No.2588
>>2587Is the short film The Death Lullaby obscure? I don't know much about anime but saw that one years ago. I admire how miserable and depressing it is.
No.2599
There are no obscure anime tho
No.2601
If we're talking Soviet animation, is this one well known in that part of the world?
https://www.youtube.com/watch?v=o5jgrUVNhWYI came across it years ago and ended up saving it so I could come back and watch it again without trying to remember the name.
No.2617
>>2601Same anon as 2592, I completely forgot about this post. It's definitely in the obscurer category of Soviet animation, especially since it came out really late when the state collapsed and it wasn't aired often.
No.2621
>>2617Interesting. Thanks for the information.
No.2625
Using lesser popularity as a criterion for obscurity, according to myanimelist it's Pochi Hana, a short animation that was the animator's graduation project as a student. According to letterboxd, for all animation it's the Korean Olympus Guardian, for Japanese it's the short Right Places (though it's directed by a Polish artist), and fully Japanese the Violinist of Hamelin movie, which feels a little weird since the manga is a long-lasting classic. It's common for letterboxd users to bingewatch shorts, so a lot of them end getting further up the popularity list. I think MAL more reasonably reflects an anime's obscurity.
No.2627
>>2625What about only in the context of image board discussions? Would you say that the things which are obscure in a general sense remain so when only considering that forum of discourse? I wonder how it would affect things.
No.2628
>>2627I think the larger the imageboard the more it will have in common with the general perception of obscurity. Otherwise it may differ from community to community. Even outside of imageboards, that's the case for experimental shorts having a higher degree of popularity in letterboxd. I don't keep lists on imdb, but their indication of popularity would probably be even closer to an universal one.
No.2665
>>2586Maybe Kyubi no Kitsune to Tobimaru, a 1968 film that has no home video release and gets sporadic screenings in Japan. There are some lost 60s TV anime as well covered here.

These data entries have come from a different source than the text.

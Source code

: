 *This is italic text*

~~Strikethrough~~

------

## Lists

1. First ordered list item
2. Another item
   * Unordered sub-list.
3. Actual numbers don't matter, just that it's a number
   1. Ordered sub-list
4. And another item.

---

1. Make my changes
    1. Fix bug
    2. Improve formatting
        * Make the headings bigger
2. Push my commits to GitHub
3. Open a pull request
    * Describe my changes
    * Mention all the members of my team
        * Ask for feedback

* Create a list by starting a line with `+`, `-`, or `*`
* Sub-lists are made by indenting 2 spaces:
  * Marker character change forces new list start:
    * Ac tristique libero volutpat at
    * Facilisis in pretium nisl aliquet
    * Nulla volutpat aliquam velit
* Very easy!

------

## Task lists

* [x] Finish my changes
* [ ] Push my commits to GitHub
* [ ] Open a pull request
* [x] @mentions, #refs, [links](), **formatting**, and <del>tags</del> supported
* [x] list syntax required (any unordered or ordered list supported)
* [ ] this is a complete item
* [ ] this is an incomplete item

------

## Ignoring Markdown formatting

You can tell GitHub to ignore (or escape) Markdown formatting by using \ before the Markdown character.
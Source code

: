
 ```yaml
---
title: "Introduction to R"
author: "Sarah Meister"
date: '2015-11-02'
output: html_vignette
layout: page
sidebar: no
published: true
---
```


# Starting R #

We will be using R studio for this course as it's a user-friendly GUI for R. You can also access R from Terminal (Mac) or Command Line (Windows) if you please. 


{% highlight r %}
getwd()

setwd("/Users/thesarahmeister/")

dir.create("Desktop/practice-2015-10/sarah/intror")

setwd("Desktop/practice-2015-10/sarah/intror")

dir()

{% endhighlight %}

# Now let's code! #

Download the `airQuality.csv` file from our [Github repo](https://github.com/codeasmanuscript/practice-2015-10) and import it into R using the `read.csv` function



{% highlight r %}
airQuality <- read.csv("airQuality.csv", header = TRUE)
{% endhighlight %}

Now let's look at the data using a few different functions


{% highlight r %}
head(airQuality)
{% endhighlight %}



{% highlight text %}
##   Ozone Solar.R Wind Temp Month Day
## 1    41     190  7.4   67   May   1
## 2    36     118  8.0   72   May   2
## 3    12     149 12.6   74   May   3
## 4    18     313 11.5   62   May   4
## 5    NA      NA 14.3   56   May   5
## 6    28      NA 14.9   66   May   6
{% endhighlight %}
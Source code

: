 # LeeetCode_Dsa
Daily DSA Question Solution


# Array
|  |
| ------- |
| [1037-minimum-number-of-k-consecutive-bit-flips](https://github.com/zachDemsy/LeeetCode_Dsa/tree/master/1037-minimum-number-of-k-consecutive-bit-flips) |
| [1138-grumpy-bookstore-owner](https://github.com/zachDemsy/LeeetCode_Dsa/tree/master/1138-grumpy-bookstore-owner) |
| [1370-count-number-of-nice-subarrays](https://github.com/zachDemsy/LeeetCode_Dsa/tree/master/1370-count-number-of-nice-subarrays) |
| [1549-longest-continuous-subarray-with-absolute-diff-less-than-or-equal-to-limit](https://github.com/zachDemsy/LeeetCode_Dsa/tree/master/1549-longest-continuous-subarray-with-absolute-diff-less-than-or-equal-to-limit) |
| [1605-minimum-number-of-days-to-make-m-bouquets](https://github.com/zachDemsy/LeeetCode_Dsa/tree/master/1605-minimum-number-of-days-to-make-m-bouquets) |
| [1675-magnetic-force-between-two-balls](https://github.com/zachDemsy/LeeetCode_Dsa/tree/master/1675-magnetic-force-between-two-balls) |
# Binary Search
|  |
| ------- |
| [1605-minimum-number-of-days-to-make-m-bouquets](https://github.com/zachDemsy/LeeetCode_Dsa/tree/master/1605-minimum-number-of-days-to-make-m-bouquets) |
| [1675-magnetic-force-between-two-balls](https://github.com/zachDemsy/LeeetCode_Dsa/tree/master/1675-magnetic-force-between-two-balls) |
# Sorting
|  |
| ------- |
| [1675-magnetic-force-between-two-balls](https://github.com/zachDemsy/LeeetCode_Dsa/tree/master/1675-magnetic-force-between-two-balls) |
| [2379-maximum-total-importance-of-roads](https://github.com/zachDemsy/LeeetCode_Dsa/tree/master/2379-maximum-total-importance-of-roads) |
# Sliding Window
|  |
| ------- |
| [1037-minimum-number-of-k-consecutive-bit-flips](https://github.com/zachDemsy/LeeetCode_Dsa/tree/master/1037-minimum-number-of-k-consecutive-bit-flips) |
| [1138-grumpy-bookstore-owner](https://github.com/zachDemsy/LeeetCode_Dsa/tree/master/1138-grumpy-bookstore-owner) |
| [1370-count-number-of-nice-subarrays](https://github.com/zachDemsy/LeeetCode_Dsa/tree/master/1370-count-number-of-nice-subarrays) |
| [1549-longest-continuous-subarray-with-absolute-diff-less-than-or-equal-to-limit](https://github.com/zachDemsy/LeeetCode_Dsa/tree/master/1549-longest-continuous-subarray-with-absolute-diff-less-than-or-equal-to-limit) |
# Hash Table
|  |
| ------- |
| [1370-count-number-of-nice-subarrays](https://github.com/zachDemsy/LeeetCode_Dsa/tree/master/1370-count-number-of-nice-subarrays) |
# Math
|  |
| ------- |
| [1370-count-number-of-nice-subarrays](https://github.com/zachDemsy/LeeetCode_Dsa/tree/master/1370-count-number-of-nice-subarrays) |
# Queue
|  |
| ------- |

https://cartoonresearch.com/index.php/lost-tv-anime/ No.2666
>>2586Never seen anybody mention Madura before.
No.2681
Excluding crowdfunded independent animation that haven't been sold outside of limited releases in Japan, I guess some 40s-era shorts by Masaoka and Ofuji that never got digital transfers and only have low-res thumbnails on the Internet, not particularly obscure in terms of not being catalogued but I don't know anyone who's seen them.
No.2746
>>2681Do you have any examples of the crowdfunded stuff? That sounds really interesting.
No.2747
>>2641Thank you for the discovery, anon, I genuinely needed to see this.